Windows Vista is having a major impact on desktop virtualization activity that extends far beyond Microsoft's announcement last week of new licensing deals that are more virtualization friendly. New to the market are a number of third-party virtualization solutions designed to take some of the pain out of massive Vista migration projects by delivering the same consolidation benefits to the desktop infrastructure that virtualization has brought to the server room.
One of the newest is the Citrix Desktop Server, capable of running either Microsoft's Virtual Server or VMware's ESX server. When the user launches a certain application, the system automatically configures a virtual machine with the right OS and application. The system can also tie in to a blade in the data center if more processing power is needed, or it can link up to Windows Terminal Services, which provides Vista apps for those still relying on XP.
Another new system is ClearCube Technology's Sentral 5.5, designed to simplify the management challenges between physical blades and VMware virtual machines. The company claims that its system allows you to provision virtual desktops across the enterprise while centralizing management, using Vista if you prefer, in the data center. The system is designed for VMware Server and ESX3, but features an abstraction layer for future virtual environments from Microsoft and XenSource.

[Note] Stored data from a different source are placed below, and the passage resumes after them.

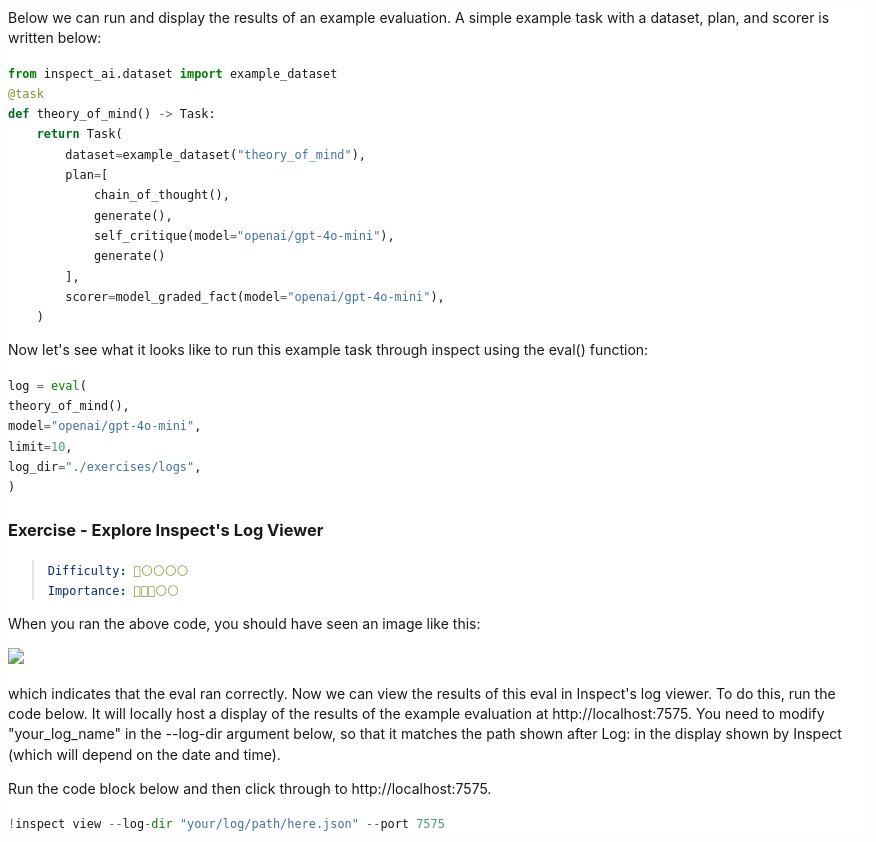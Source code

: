 Below we can run and display the results of an example evaluation. A simple example task with a dataset, plan, and scorer is written below:


```python
from inspect_ai.dataset import example_dataset
@task
def theory_of_mind() -> Task:
    return Task(
        dataset=example_dataset("theory_of_mind"),
        plan=[
            chain_of_thought(),
            generate(),
            self_critique(model="openai/gpt-4o-mini"),
            generate()
        ],
        scorer=model_graded_fact(model="openai/gpt-4o-mini"),
    )
```


Now let's see what it looks like to run this example task through inspect using the eval() function:


```python
log = eval(
theory_of_mind(),
model="openai/gpt-4o-mini",
limit=10,
log_dir="./exercises/logs", 
)
```


### Exercise - Explore Inspect's Log Viewer
> ```yaml
> Difficulty: 🔴⚪⚪⚪⚪
> Importance: 🔵🔵🔵⚪⚪
> ```


When you ran the above code, you should have seen an image like this:


<img src = "https://raw.githubusercontent.com/info-arena/ARENA_img/main/img/ch3-inspect-output-image.png" width = "600px">


which indicates that the eval ran correctly. Now we can view the results of this eval in Inspect's log viewer. To do this, run the code below. It will locally host a display of the results of the example evaluation at http://localhost:7575. You need to modify "your_log_name" in the --log-dir argument below, so that it matches the path shown after Log: in the display shown by Inspect (which will depend on the date and time).

Run the code block below and then click through to http://localhost:7575.


```python
!inspect view --log-dir "your/log/path/here.json" --port 7575
```
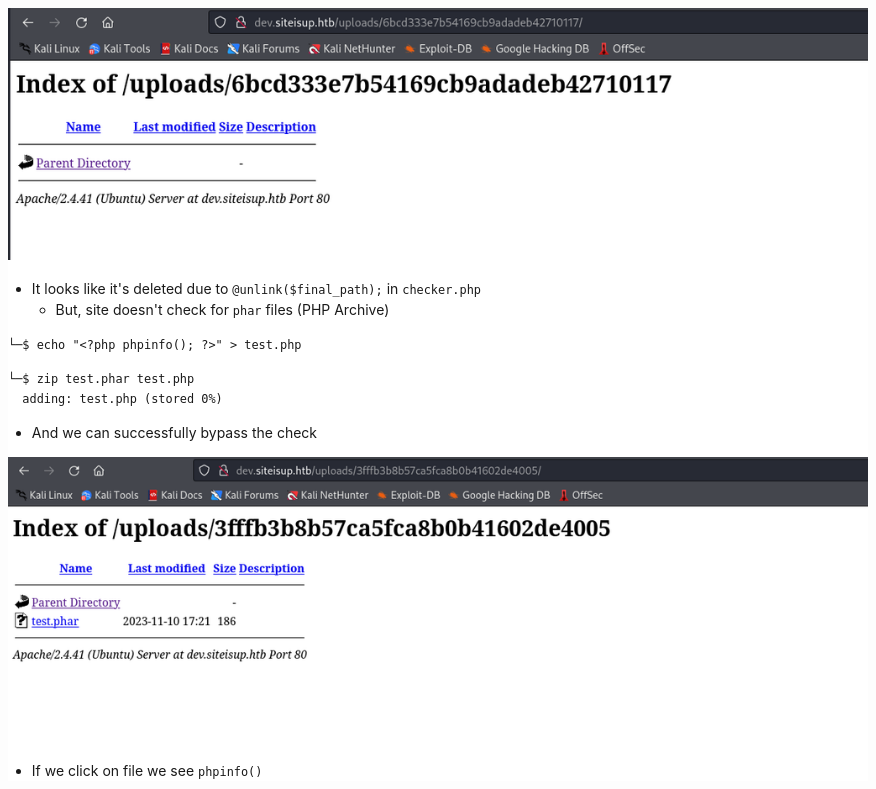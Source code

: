 ![](./images/8.png)

- It looks like it's deleted due to `@unlink($final_path);` in `checker.php`
  - But, site doesn't check for `phar` files (PHP Archive)
```
└─$ echo "<?php phpinfo(); ?>" > test.php
```
```
└─$ zip test.phar test.php        
  adding: test.php (stored 0%)
```

- And we can successfully bypass the check

![](./images/9.png)

- If we click on file we see `phpinfo()`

And speaking of those new Vista licensing deals, there are some who think they are not all they're cracked up to be. This article from Computerworld argues that while the deals would benefit members of Microsoft's Software Assurance program, the rest could see increased costs over time. If you're streaming Vista to any number of thin clients, it might just be simpler to outfit them with hard drives and run it locally instead, depending on how aggressively Redmond enforces its licenses.
Still, with so much vendor activity surrounding the virtual desktop, it can be a chore to separate the good from the bad. This blog on Red Orbit at least offers a place to start. It's a rather long read, but it does offer a clean comparison between the top four DV solutions vying for marketshare at the moment: Microsoft Virtual PC, VMware Workstation 6.0 Beta 3, Innotek Virtual Box 1.3, and Parallels Workstation for Windows 2.2.
Just like the server and storage side of the house, there really isn't any reason to avoid desktop virtualization. At some point in the near future, you're likely to migrate to Vista or one (or several) of the competing operating systems. It's a question of handling it one machine at a time or centrally through a virtual environment.